* [Exercise prompt]:
Lines in the following data that contain the string "arch" are to be counted. Report only their number.

* [The input]:

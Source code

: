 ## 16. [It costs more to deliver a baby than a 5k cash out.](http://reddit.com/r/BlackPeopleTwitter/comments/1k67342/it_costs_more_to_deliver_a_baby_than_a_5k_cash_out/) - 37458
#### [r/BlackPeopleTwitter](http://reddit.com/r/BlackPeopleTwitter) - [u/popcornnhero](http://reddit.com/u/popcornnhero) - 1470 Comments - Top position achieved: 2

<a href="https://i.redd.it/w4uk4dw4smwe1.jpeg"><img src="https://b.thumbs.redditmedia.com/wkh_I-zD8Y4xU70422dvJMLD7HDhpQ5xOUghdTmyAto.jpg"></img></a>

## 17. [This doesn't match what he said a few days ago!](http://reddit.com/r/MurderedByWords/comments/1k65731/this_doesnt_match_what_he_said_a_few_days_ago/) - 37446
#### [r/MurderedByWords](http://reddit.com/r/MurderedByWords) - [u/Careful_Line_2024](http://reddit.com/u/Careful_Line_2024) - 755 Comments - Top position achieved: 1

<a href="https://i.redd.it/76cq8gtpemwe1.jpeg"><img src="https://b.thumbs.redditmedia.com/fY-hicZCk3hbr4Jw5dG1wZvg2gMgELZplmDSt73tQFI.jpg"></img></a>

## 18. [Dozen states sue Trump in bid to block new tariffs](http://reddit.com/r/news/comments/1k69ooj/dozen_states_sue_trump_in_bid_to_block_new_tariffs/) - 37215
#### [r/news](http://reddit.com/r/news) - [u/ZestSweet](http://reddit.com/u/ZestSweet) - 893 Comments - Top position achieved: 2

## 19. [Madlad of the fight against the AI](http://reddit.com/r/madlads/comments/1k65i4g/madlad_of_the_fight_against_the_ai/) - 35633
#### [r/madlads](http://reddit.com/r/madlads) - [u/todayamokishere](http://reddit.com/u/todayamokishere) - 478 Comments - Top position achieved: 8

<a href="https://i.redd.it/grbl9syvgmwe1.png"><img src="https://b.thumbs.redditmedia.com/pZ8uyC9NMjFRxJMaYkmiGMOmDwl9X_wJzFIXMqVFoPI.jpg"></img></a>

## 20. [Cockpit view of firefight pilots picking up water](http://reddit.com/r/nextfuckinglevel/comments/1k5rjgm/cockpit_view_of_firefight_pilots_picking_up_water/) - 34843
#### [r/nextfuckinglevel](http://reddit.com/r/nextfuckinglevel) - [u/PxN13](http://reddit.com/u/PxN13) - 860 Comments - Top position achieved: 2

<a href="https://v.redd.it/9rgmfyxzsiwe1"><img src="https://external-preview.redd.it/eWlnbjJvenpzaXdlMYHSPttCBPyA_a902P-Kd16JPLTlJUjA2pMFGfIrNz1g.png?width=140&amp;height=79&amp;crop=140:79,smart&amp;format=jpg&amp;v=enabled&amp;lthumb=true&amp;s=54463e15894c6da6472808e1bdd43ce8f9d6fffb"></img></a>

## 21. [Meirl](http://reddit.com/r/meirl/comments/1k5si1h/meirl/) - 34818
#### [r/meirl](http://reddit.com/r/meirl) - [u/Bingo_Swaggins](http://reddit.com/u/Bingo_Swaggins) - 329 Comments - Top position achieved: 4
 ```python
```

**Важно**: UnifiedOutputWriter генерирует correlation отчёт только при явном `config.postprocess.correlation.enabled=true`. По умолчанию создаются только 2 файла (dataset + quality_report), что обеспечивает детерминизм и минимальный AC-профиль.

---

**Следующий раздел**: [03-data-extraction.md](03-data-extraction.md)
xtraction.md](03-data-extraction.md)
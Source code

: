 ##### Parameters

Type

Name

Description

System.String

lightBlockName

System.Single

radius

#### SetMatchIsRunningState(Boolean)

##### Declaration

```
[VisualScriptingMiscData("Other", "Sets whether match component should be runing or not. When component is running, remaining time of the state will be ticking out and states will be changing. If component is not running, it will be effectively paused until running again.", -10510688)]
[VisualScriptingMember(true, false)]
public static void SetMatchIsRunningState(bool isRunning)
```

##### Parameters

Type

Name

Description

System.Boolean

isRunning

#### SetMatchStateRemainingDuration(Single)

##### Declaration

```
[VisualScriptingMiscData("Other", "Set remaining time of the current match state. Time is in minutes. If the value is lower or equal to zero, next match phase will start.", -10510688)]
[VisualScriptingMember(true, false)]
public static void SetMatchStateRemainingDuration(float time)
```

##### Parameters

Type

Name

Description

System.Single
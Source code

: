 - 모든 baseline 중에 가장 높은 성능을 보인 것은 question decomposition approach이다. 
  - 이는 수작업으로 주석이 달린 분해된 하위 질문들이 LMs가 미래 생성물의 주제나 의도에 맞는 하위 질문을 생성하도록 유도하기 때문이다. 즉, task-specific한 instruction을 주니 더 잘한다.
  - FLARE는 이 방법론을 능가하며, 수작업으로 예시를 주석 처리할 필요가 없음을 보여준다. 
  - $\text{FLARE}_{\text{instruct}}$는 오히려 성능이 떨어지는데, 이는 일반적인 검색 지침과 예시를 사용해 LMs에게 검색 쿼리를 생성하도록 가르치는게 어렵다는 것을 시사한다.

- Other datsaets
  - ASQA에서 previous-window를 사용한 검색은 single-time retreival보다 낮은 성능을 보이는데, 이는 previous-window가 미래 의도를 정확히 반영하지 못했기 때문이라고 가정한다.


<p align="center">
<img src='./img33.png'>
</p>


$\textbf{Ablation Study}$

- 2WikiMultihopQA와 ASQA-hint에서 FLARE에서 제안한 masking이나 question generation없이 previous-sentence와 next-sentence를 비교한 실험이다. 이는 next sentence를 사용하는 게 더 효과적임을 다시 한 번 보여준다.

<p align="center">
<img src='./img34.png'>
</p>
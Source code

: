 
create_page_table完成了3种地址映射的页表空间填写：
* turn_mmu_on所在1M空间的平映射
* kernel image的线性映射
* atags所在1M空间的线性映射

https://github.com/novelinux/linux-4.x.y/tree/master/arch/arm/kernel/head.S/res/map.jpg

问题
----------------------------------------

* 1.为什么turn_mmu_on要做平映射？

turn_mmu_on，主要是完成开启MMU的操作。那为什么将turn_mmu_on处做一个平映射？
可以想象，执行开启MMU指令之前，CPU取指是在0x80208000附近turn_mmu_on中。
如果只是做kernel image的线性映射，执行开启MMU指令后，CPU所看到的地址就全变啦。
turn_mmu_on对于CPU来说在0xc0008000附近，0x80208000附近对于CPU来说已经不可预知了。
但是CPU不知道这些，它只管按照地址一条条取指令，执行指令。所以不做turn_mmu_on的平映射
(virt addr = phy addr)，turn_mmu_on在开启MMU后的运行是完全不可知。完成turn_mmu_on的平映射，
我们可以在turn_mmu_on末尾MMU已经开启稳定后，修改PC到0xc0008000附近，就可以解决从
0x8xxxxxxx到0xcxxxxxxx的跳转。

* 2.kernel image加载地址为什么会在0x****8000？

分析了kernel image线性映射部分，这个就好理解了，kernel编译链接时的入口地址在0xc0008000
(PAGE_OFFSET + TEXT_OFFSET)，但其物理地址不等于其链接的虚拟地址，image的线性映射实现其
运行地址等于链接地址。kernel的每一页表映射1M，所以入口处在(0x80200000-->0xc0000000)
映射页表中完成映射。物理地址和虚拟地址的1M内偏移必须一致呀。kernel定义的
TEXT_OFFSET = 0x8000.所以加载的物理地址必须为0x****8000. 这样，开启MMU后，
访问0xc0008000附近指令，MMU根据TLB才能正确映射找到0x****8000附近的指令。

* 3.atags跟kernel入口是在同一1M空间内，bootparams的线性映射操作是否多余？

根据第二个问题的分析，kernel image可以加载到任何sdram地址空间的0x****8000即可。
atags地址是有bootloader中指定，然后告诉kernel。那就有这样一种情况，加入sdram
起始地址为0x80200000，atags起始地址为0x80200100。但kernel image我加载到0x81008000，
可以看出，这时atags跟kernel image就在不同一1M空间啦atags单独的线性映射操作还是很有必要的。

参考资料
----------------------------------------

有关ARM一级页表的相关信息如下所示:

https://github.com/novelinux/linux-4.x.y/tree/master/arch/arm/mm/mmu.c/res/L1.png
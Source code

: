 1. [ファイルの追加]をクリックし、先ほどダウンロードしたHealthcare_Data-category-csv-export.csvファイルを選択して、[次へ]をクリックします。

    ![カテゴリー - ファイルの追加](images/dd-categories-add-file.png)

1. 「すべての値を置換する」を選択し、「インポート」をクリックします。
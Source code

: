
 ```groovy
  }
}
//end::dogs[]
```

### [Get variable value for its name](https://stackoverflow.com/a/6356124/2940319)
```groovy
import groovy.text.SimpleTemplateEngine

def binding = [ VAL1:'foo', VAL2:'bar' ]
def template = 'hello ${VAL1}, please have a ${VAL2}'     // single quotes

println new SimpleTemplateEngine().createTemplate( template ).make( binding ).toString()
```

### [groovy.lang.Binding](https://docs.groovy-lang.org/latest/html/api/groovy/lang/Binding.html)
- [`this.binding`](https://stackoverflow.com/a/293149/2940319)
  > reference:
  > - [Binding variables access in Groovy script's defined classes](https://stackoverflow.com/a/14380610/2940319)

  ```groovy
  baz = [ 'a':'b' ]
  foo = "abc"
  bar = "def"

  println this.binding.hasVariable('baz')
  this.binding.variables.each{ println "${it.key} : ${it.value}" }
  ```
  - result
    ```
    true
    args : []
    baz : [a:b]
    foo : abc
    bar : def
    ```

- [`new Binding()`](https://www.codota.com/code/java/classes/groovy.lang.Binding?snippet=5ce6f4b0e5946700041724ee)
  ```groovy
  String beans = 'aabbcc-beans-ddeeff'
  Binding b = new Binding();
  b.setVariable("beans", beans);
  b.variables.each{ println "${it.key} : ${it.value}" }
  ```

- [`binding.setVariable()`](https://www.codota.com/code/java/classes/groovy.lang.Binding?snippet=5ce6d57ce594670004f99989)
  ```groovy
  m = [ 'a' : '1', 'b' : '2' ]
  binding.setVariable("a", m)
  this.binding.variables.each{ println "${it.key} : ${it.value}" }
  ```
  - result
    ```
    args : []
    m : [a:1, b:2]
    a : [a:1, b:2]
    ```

* [Response area]:
2